Repeat exactly what appears from the opening line of the listing to the line with "- [x] Принудительный", inclusive.

===

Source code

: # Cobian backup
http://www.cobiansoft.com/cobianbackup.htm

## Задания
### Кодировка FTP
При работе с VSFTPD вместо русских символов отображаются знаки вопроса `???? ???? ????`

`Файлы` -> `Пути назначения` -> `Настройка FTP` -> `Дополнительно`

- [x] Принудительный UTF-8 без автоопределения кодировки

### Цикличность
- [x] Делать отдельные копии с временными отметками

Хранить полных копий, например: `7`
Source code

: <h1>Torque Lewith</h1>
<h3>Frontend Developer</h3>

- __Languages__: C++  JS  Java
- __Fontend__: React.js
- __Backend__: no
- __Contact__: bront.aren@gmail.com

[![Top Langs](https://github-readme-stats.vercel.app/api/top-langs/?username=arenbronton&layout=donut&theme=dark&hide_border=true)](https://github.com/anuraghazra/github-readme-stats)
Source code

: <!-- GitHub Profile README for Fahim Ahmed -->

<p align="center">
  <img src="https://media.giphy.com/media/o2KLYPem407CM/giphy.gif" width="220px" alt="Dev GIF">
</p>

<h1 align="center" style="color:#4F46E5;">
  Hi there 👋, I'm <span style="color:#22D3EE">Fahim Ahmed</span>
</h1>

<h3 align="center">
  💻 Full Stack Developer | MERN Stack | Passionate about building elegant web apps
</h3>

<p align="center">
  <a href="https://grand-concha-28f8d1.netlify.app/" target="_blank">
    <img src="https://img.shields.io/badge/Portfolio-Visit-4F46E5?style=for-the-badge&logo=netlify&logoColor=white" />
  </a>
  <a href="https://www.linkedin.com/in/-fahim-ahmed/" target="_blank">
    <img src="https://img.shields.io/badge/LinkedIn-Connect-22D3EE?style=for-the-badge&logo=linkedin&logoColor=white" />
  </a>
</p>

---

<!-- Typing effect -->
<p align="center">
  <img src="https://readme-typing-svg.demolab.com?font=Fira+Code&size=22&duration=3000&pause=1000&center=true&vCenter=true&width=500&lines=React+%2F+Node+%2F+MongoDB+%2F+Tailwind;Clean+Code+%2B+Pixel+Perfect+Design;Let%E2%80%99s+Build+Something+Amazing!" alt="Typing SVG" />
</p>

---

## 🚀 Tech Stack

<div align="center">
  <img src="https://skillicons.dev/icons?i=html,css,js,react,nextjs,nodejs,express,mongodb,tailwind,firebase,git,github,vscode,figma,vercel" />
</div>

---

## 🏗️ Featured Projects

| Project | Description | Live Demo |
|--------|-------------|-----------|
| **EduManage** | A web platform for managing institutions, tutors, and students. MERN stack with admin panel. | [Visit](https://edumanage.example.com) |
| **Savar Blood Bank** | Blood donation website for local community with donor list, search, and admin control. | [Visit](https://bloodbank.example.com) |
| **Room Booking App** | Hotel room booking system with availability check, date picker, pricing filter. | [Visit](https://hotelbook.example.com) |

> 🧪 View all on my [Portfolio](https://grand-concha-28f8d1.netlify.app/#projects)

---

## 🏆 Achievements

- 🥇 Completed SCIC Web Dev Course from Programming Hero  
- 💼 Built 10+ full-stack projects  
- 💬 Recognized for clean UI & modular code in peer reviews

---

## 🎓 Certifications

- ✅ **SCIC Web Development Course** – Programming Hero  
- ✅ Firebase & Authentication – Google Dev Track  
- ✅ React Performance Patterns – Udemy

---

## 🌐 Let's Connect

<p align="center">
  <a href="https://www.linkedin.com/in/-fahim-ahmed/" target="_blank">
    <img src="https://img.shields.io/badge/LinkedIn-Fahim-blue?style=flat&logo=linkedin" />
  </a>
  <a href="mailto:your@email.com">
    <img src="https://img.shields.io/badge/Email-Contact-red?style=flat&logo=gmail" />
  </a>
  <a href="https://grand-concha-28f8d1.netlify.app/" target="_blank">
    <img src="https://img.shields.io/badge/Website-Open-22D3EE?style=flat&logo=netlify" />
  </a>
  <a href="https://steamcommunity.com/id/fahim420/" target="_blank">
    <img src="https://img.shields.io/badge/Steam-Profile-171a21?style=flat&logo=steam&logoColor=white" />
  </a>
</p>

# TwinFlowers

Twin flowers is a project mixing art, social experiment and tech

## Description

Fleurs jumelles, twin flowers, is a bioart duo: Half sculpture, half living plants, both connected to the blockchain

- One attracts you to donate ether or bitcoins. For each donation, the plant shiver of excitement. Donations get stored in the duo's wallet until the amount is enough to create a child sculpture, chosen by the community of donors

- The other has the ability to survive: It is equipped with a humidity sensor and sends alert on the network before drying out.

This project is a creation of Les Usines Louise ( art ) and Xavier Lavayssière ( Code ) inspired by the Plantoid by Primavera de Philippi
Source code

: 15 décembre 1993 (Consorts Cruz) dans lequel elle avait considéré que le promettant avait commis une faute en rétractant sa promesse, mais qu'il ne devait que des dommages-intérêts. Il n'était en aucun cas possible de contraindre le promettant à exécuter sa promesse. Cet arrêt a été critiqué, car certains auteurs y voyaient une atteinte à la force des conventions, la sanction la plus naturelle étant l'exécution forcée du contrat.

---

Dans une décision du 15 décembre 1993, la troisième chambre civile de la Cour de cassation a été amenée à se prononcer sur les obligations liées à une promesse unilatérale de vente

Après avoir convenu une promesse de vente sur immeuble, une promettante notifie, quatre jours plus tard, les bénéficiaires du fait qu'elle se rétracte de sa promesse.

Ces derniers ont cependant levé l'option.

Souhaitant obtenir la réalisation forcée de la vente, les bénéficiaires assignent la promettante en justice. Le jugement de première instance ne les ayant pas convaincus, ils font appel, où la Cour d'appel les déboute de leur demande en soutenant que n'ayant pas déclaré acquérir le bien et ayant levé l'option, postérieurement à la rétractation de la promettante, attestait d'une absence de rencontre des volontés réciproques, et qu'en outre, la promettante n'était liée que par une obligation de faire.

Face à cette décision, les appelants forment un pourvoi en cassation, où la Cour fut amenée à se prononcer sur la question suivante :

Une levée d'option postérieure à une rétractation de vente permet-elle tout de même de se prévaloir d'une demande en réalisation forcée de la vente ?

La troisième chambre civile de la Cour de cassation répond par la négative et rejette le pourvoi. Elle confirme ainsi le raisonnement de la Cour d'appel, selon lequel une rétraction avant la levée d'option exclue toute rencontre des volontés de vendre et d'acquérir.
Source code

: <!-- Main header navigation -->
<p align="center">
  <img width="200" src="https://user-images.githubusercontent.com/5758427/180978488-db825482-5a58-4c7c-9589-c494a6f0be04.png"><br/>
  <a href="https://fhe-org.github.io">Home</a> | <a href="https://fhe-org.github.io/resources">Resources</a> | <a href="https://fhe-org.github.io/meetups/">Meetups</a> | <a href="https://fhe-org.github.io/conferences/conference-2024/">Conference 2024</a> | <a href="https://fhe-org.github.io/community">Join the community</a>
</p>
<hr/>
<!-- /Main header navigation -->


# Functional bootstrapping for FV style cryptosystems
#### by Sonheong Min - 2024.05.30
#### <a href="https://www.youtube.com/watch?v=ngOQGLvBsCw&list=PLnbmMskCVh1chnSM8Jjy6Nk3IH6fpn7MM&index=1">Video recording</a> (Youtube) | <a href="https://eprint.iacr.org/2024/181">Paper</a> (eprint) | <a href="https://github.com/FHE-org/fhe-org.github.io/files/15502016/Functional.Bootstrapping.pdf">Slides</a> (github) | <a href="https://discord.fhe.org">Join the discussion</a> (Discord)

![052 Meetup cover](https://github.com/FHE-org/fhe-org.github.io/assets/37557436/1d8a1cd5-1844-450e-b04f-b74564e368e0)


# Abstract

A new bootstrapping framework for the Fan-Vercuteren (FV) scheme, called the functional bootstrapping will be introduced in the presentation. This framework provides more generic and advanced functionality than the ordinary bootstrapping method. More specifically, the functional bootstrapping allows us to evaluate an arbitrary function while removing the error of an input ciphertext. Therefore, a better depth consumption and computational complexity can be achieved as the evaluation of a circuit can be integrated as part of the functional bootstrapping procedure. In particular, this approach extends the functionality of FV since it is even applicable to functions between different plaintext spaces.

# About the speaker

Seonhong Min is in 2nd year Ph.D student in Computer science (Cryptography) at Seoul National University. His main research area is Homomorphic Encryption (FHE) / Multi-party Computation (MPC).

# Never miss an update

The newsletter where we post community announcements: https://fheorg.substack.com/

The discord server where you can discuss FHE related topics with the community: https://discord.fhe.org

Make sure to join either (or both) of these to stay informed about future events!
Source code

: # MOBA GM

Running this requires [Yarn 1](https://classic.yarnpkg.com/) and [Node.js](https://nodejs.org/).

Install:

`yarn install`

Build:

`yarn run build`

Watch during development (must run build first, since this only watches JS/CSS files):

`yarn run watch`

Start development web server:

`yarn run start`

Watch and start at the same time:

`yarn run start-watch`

===

**Response to the exercise:**
Source code

: # Cobian backup
http://www.cobiansoft.com/cobianbackup.htm

## Задания
### Кодировка FTP
При работе с VSFTPD вместо русских символов отображаются знаки вопроса `???? ???? ????`

`Файлы` -> `Пути назначения` -> `Настройка FTP` -> `Дополнительно`

- [x] Принудительный UTF-8 без автоопределения кодировки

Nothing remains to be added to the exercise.